Es gibt keine Hinweise darauf, dass die Lyme-Borreliose durch direkten Kontakt mit infizierten Tieren übertragen wird. Denken Sie jedoch daran, dass Zecken mit Ihren Haustieren nach Hause fahren können und zu den Menschen im Haushalt weitergehen.

Risikofaktoren

Hunde, die viel Zeit im Freien verbringen, besonders in den Wäldern, im Busch oder in Gebieten mit hohem Gras, sind am häufigsten mit Lyme-Borreliose infiziert. Zecken können jedoch in Höfe an anderen Tieren getragen werden, und Hunde können sich überall dort anstecken, wo Zecken gefunden werden.

Infektionen treten während der Zeckensaison auf (in der Regel Frühjahr bis Frühherbst), aber die Zeit zwischen der Infektion und dem Auftreten von Lyme-Borreliose-Symptomen kann bis zu 2-5 Monate dauern.

Lyme-Borreliose ist in den USA und in vielen anderen Teilen der Welt zu sehen.

In den USA. Lyme-Borreliose ist am häufigsten im Nordosten der USA, zusammen mit der Pazifikküste und im mittleren Westen.

Anzeichen von Lyme-Borreliose

Wenn klinische Symptome auftreten, können sie vorübergehender oder wiederkehrender Art sein und Folgendes umfassen:

Einige Hunde mit Lyme-Borreliose können eine Nierenerkrankung entwickeln.

Anzeichen einer Nierenerkrankung können Depressionen, Erbrechen , Appetitverlust und vermehrter Durst und Harndrang sein (manchmal entwickelt sich ein Mangel an Wasserlassen).

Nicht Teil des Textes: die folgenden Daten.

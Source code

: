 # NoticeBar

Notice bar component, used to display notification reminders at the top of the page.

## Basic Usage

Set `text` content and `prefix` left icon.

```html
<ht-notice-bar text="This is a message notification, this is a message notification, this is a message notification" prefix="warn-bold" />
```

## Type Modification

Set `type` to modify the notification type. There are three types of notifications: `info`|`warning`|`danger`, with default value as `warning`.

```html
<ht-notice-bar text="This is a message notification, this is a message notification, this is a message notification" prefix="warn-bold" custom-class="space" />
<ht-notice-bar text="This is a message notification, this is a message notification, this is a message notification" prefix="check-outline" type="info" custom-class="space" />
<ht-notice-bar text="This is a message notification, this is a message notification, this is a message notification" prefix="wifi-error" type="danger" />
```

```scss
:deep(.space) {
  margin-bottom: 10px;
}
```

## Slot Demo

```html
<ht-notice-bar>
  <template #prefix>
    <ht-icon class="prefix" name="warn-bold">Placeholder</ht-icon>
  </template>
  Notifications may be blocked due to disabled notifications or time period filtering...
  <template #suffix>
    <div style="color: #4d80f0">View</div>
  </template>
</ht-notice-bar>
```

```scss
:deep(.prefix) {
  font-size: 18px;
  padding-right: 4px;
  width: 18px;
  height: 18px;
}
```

Hunde, die eine Nierenerkrankung entwickeln, können sehr krank werden und möglicherweise nicht auf eine Behandlung ansprechen.

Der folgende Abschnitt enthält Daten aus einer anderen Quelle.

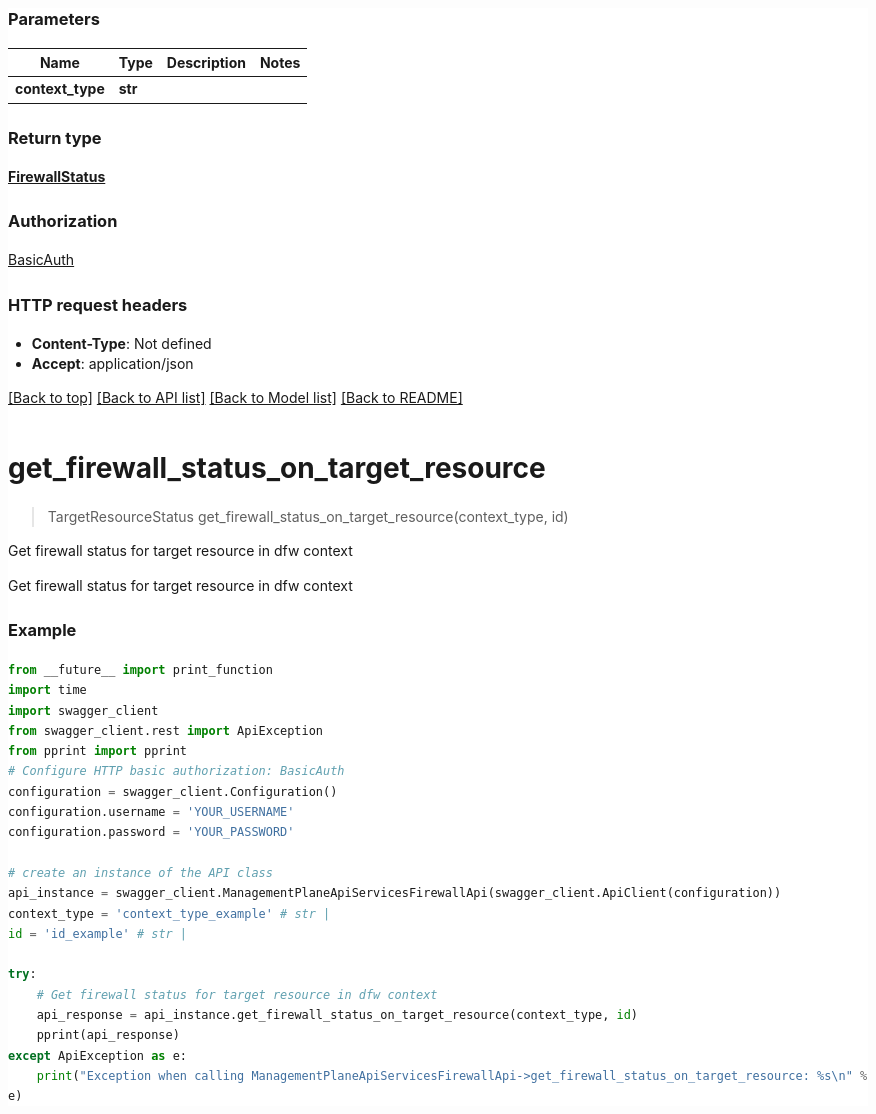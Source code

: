 ### Parameters

Name | Type | Description  | Notes
------------- | ------------- | ------------- | -------------
 **context_type** | **str**|  | 

### Return type

[**FirewallStatus**](FirewallStatus.md)

### Authorization

[BasicAuth](../README.md#BasicAuth)

### HTTP request headers

 - **Content-Type**: Not defined
 - **Accept**: application/json

[[Back to top]](#) [[Back to API list]](../README.md#documentation-for-api-endpoints) [[Back to Model list]](../README.md#documentation-for-models) [[Back to README]](../README.md)

# **get_firewall_status_on_target_resource**
> TargetResourceStatus get_firewall_status_on_target_resource(context_type, id)

Get firewall status for target resource in dfw context

Get firewall status for target resource in dfw context

### Example
```python
from __future__ import print_function
import time
import swagger_client
from swagger_client.rest import ApiException
from pprint import pprint
# Configure HTTP basic authorization: BasicAuth
configuration = swagger_client.Configuration()
configuration.username = 'YOUR_USERNAME'
configuration.password = 'YOUR_PASSWORD'

# create an instance of the API class
api_instance = swagger_client.ManagementPlaneApiServicesFirewallApi(swagger_client.ApiClient(configuration))
context_type = 'context_type_example' # str | 
id = 'id_example' # str | 

try:
    # Get firewall status for target resource in dfw context
    api_response = api_instance.get_firewall_status_on_target_resource(context_type, id)
    pprint(api_response)
except ApiException as e:
    print("Exception when calling ManagementPlaneApiServicesFirewallApi->get_firewall_status_on_target_resource: %s\n" % e)
```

Neurologische Erkrankungen (Verhaltensänderungen, Krampfanfälle) und Herzkomplikationen , die manchmal beim Menschen auftreten, sind bei Hunden selten.

Diagnose der Lyme-Borreliose

Die Diagnose der Lyme-Borreliose muss auf einer Kombination von Faktoren beruhen, einschließlich der Anamnese (Zeckenexposition), klinischen Anzeichen, der Entdeckung von Antikörpern gegen B. burgdorferi- Bakterien und einer schnellen Reaktion auf die Behandlung mit Antibiotika.

Ein positiver Antikörpertest allein reicht nicht aus, um eine Diagnose zu stellen, da nicht alle Hunde, die B. burgdorferi ausgesetzt sind, erkranken und Antikörper nach Exposition längere Zeit im Blut persistieren können.

Andere diagnostische Tests, wie Blut- und Urintests, Röntgenaufnahmen und Probenahmen der Gelenkflüssigkeit, können durchgeführt werden, um auf Anzeichen einer Nierenerkrankung zu prüfen und andere Zustände mit ähnlichen Anzeichen und Symptomen auszuschließen.

Behandlung von Lyme-Borreliose

Die Behandlung mit Antibiotika führt in der Regel zu einer raschen Symptomverbesserung (Antibiotika werden noch einige Wochen fortgesetzt).

Die Behandlung kann die Bakterien nicht vollständig klären, erzeugt aber einen Zustand, in dem keine Symptome vorhanden sind (ähnlich wie bei Hunden, die keine Symptome durch eine Infektion haben).

Eine Nierenerkrankung kann einige Zeit nach der ersten Infektion auftreten. Es ist also eine gute Idee, regelmäßig nach überschüssigem Protein im Urin von Hunden mit Lyme-Borreliose zu suchen. Die frühzeitige Erkennung der Nierenerkrankung bietet die beste Prognose. Wenn eine Nierenerkrankung vorliegt, ist in der Regel eine längere Antibiotikagabe mit zusätzlichen Medikamenten zur Behandlung der Nierenerkrankung erforderlich.

Lyme-Borreliose verhindern

Bitte beachten Sie: Dieser Artikel wurde nur zu Informationszwecken zur Verfügung gestellt. Wenn Ihr Haustier irgendwelche Anzeichen von Krankheit zeigt, konsultieren Sie bitte so schnell wie möglich einen Tierarzt.